On the belvedere overlooking the Adriatic Sea and the Tremiti Islands, there is a solitary wall with a stone portal from Maiella.

In the 13th-century pinnacle, the Madonna holds a baby Jesus who, strangely, wears a royal crown on his head.

These are the only remains of the church of San Pietro, destroyed by a landslide in 1956 and jealously preserved by the people of Vasto because, even today, anyone who passes through that door on the third Sunday of January obtains the remission of all their sins.
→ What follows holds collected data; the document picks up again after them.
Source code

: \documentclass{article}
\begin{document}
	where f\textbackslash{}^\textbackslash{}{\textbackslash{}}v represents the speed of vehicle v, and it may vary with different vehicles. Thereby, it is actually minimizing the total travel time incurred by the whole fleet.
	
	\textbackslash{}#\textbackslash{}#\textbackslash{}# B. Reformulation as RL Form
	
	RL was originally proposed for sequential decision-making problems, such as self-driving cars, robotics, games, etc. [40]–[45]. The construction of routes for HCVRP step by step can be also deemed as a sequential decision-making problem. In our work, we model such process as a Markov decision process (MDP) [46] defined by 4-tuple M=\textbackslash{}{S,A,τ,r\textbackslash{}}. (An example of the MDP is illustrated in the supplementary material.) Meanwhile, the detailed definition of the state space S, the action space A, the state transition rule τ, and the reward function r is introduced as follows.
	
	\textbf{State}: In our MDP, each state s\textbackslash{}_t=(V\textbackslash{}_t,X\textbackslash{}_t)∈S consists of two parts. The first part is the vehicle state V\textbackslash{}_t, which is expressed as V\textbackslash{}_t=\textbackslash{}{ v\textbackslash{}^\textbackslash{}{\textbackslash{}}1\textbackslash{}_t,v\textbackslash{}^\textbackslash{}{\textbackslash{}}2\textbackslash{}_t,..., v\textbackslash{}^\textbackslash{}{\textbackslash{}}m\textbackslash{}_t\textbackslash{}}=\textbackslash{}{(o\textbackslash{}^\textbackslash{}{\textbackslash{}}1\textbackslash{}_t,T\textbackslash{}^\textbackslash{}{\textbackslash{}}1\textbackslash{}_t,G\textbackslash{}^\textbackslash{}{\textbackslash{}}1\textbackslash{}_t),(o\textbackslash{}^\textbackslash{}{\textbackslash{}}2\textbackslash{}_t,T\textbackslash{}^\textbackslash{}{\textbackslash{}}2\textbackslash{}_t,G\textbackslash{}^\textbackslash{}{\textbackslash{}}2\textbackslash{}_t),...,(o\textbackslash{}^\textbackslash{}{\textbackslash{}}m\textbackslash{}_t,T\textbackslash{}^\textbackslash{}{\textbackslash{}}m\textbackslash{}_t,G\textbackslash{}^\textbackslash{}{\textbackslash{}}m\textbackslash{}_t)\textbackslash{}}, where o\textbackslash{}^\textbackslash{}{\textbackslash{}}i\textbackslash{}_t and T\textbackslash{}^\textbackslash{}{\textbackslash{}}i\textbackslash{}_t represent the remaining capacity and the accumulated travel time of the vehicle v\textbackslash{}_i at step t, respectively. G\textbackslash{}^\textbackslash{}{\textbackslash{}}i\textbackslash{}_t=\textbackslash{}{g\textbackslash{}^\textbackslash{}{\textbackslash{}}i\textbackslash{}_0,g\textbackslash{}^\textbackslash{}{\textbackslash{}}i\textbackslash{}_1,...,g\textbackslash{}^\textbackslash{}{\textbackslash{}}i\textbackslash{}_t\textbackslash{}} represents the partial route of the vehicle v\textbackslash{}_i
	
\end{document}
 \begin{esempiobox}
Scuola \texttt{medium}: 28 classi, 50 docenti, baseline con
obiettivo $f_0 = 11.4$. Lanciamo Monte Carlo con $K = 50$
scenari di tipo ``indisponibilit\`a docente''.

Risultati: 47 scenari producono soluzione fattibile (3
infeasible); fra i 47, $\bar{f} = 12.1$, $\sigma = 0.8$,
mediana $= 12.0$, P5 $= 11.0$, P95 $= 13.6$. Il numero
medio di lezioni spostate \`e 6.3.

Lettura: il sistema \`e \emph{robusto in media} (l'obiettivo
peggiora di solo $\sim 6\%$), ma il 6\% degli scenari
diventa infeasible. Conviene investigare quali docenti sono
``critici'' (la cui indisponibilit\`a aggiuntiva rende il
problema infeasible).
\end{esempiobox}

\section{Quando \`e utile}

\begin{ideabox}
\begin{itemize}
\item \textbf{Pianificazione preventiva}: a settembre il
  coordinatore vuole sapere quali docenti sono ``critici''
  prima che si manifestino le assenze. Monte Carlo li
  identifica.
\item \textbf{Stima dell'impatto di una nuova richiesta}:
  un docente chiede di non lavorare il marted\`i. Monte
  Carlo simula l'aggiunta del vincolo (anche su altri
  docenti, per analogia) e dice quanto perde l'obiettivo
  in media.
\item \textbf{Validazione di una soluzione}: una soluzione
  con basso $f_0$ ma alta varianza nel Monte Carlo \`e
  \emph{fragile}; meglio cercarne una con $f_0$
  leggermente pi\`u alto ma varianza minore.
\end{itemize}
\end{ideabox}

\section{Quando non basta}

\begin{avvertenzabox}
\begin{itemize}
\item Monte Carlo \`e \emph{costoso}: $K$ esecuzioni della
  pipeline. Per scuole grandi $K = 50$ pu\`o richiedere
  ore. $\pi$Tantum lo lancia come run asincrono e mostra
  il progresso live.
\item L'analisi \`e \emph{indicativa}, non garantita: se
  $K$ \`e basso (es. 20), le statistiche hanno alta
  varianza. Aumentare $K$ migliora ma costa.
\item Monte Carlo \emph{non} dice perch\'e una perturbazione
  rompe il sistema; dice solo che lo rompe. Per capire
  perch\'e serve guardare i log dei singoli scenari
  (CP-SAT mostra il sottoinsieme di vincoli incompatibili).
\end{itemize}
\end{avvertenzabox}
This privilege, called the “Jubilee of the Vastesi” and still valid for the Catholic Church today, was granted by Pius VI to celebrate the 500 years since an important historical event: the arrival in Vasto on February 7, 1177, of Pope Alexander III who found refuge in the church of San Pietro, defended by seven Templar castles around that small village.

Having escaped the danger, on March 9, Alexander, still under the protection of the Templars, set out again to reach Venice. There he met his arch-enemy Frederick Barbarossa who, after years of conflict, bowed to him, recognizing the superiority of papal power over imperial power.

From that success, which in many ways appeared to the pope as a miracle, gratitude towards San Pietro and the village of Vasto arose, gratitude perpetuated by the establishment of the Jubilee of the Vastesi. Even today, this gratitude manages to keep standing the wall of an ancient church that once stood on a slope that collapsed towards the sea many years ago.